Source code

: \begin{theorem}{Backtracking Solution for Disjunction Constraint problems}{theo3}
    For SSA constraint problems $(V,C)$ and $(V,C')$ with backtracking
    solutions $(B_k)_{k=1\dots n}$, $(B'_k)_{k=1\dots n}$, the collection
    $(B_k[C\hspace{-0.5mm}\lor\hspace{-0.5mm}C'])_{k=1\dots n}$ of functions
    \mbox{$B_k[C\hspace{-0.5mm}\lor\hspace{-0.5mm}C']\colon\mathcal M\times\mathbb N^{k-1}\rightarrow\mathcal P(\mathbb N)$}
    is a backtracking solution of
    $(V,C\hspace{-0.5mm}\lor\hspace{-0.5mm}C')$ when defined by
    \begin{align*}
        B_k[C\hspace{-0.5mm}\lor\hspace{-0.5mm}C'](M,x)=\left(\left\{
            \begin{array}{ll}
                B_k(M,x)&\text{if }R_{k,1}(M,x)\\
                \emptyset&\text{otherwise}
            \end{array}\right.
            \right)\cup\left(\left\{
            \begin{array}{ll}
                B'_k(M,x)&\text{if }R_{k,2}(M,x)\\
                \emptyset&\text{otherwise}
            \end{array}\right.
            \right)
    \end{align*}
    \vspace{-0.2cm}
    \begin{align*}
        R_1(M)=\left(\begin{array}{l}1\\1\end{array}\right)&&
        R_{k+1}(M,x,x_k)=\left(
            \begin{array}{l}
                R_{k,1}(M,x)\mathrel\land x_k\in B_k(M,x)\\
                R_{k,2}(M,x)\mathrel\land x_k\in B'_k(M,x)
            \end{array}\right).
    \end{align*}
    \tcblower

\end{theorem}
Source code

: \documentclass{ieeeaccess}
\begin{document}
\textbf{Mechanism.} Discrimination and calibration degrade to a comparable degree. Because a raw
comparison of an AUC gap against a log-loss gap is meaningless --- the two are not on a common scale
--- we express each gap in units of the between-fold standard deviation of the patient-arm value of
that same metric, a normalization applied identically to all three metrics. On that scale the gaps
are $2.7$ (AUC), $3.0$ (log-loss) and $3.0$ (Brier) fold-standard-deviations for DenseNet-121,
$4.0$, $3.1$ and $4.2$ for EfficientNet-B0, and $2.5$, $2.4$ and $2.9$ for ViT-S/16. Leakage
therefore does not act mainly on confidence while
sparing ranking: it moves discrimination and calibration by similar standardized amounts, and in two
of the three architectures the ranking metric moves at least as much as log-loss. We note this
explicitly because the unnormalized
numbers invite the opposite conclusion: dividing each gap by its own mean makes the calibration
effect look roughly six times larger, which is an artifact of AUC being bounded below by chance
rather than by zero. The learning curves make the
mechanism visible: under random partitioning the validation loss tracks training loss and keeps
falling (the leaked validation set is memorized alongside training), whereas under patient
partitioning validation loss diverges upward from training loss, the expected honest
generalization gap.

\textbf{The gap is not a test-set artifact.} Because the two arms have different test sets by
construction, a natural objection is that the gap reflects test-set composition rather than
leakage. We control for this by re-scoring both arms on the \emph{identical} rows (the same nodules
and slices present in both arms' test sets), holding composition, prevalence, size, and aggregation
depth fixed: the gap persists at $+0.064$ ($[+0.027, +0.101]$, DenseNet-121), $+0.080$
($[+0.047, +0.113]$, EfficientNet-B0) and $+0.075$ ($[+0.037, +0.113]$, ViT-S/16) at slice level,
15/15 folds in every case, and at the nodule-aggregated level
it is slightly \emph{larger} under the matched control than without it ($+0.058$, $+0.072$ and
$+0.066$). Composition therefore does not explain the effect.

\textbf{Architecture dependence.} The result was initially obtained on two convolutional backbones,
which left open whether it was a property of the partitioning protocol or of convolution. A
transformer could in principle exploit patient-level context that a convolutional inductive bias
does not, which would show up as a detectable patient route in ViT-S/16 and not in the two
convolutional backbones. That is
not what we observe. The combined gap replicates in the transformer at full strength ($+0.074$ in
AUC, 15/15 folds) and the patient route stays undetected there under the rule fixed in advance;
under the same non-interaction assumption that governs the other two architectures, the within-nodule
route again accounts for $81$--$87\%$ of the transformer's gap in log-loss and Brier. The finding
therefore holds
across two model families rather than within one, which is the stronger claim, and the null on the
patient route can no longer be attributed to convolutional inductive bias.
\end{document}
----------------
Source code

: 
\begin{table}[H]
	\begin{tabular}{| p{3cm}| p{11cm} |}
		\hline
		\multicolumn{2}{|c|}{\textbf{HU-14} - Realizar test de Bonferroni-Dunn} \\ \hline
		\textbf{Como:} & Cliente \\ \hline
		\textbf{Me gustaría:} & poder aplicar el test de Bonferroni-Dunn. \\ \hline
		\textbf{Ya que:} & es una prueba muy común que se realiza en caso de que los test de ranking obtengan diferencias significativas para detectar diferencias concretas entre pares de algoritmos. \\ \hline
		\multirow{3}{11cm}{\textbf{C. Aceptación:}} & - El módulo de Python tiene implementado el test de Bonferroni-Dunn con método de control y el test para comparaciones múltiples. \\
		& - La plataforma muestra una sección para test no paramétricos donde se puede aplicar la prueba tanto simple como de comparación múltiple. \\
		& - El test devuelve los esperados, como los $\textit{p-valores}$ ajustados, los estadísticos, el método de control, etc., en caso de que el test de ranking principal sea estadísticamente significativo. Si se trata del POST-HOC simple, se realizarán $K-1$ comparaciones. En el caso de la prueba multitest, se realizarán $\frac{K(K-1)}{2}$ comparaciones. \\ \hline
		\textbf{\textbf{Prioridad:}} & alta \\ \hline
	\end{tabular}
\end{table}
----------------
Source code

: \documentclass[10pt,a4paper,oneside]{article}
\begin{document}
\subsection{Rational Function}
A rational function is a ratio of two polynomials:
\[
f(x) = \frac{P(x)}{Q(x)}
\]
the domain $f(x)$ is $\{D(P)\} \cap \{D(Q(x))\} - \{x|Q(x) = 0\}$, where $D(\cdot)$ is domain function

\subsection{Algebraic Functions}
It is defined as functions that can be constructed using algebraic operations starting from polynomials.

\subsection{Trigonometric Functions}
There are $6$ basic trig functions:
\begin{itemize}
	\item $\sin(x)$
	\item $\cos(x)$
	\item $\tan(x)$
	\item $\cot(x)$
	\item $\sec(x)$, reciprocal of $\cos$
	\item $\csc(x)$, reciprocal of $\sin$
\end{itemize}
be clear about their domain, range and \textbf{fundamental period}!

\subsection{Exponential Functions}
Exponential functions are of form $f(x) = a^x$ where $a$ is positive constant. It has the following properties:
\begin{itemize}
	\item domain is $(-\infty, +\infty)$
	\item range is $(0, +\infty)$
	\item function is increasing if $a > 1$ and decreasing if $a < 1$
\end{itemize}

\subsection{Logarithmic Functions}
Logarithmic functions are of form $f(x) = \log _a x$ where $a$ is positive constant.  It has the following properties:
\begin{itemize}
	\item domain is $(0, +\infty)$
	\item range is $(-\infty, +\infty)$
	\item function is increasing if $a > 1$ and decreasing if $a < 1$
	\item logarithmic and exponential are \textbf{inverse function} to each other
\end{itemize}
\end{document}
----------------
_WHAT YOU HAVE TO DO_
Where a line in the material contains "arms", copy that line.

_RESULT_
\textbf{The gap is not a test-set artifact.} Because the two arms have different test sets by
leakage. We control for this by re-scoring both arms on the \emph{identical} rows (the same nodules
and slices present in both arms' test sets), holding composition, prevalence, size, and aggregation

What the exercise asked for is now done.